[What the exercise asks]
Can you copy out the data exactly? Leave the images out.

[Provided data]
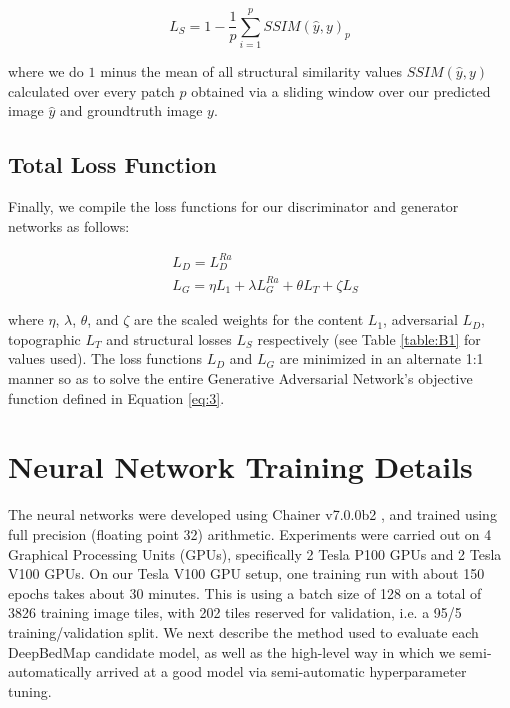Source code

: \documentclass[tc, manuscript]{copernicus}
\begin{document}
\begin{equation}\label{eq:A7}
  L_S = 1 - \dfrac{1}{p} \sum\limits_{i=1}^p SSIM(\hat{y}, y)_p
\end{equation}

where we do $1$ minus the mean of all structural similarity values $SSIM(\hat{y}, y)$ calculated over every patch $p$ obtained via a sliding window over our predicted image ${\hat{y}}$ and groundtruth image $y$.

\subsection{Total Loss Function}

Finally, we compile the loss functions for our discriminator and generator networks as follows:

\begin{align}
  & L_D = L_D^{Ra} \label{eq:A8}\\
  & L_G = \eta L_1 + \lambda L_G^{Ra} + \theta L_T + \zeta L_S \label{eq:A9}
\end{align}

where $\eta$, $\lambda$, $\theta$, and $\zeta$ are the scaled weights for the content $L_1$, adversarial $L_D$, topographic $L_T$ and structural losses $L_S$ respectively (see Table \ref{table:B1} for values used).
The loss functions $L_D$ and $L_G$ are minimized in an alternate 1:1 manner so as to solve the entire Generative Adversarial Network's objective function defined in Equation \eqref{eq:3}.

\section{Neural Network Training Details} \label{appendix:B}

The neural networks were developed using Chainer v7.0.0b2 \citep{TokuiChainerDeepLearning2019}, and trained using full precision (floating point 32) arithmetic.
Experiments were carried out on 4 Graphical Processing Units (GPUs), specifically 2 Tesla P100 GPUs and 2 Tesla V100 GPUs.
On our Tesla V100 GPU setup, one training run with about 150 epochs takes about 30 minutes.
This is using a batch size of 128 on a total of 3826 training image tiles, with 202 tiles reserved for validation, i.e. a 95/5 training/validation split.
We next describe the method used to evaluate each DeepBedMap candidate model, as well as the high-level way in which we semi-automatically arrived at a good model via semi-automatic hyperparameter tuning.
\end{document}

[Response below]
Source code

: \documentclass[tc, manuscript]{copernicus}
\begin{document}
\begin{equation}\label{eq:A7}
  L_S = 1 - \dfrac{1}{p} \sum\limits_{i=1}^p SSIM(\hat{y}, y)_p
\end{equation}

where we do $1$ minus the mean of all structural similarity values $SSIM(\hat{y}, y)$ calculated over every patch $p$ obtained via a sliding window over our predicted image ${\hat{y}}$ and groundtruth image $y$.

\subsection{Total Loss Function}

Finally, we compile the loss functions for our discriminator and generator networks as follows:

\begin{align}
  & L_D = L_D^{Ra} \label{eq:A8}\\
  & L_G = \eta L_1 + \lambda L_G^{Ra} + \theta L_T + \zeta L_S \label{eq:A9}
\end{align}

where $\eta$, $\lambda$, $\theta$, and $\zeta$ are the scaled weights for the content $L_1$, adversarial $L_D$, topographic $L_T$ and structural losses $L_S$ respectively (see Table \ref{table:B1} for values used).
The loss functions $L_D$ and $L_G$ are minimized in an alternate 1:1 manner so as to solve the entire Generative Adversarial Network's objective function defined in Equation \eqref{eq:3}.

\section{Neural Network Training Details} \label{appendix:B}

The neural networks were developed using Chainer v7.0.0b2 \citep{TokuiChainerDeepLearning2019}, and trained using full precision (floating point 32) arithmetic.
Experiments were carried out on 4 Graphical Processing Units (GPUs), specifically 2 Tesla P100 GPUs and 2 Tesla V100 GPUs.
On our Tesla V100 GPU setup, one training run with about 150 epochs takes about 30 minutes.
This is using a batch size of 128 on a total of 3826 training image tiles, with 202 tiles reserved for validation, i.e. a 95/5 training/validation split.
We next describe the method used to evaluate each DeepBedMap candidate model, as well as the high-level way in which we semi-automatically arrived at a good model via semi-automatic hyperparameter tuning.
\end{document}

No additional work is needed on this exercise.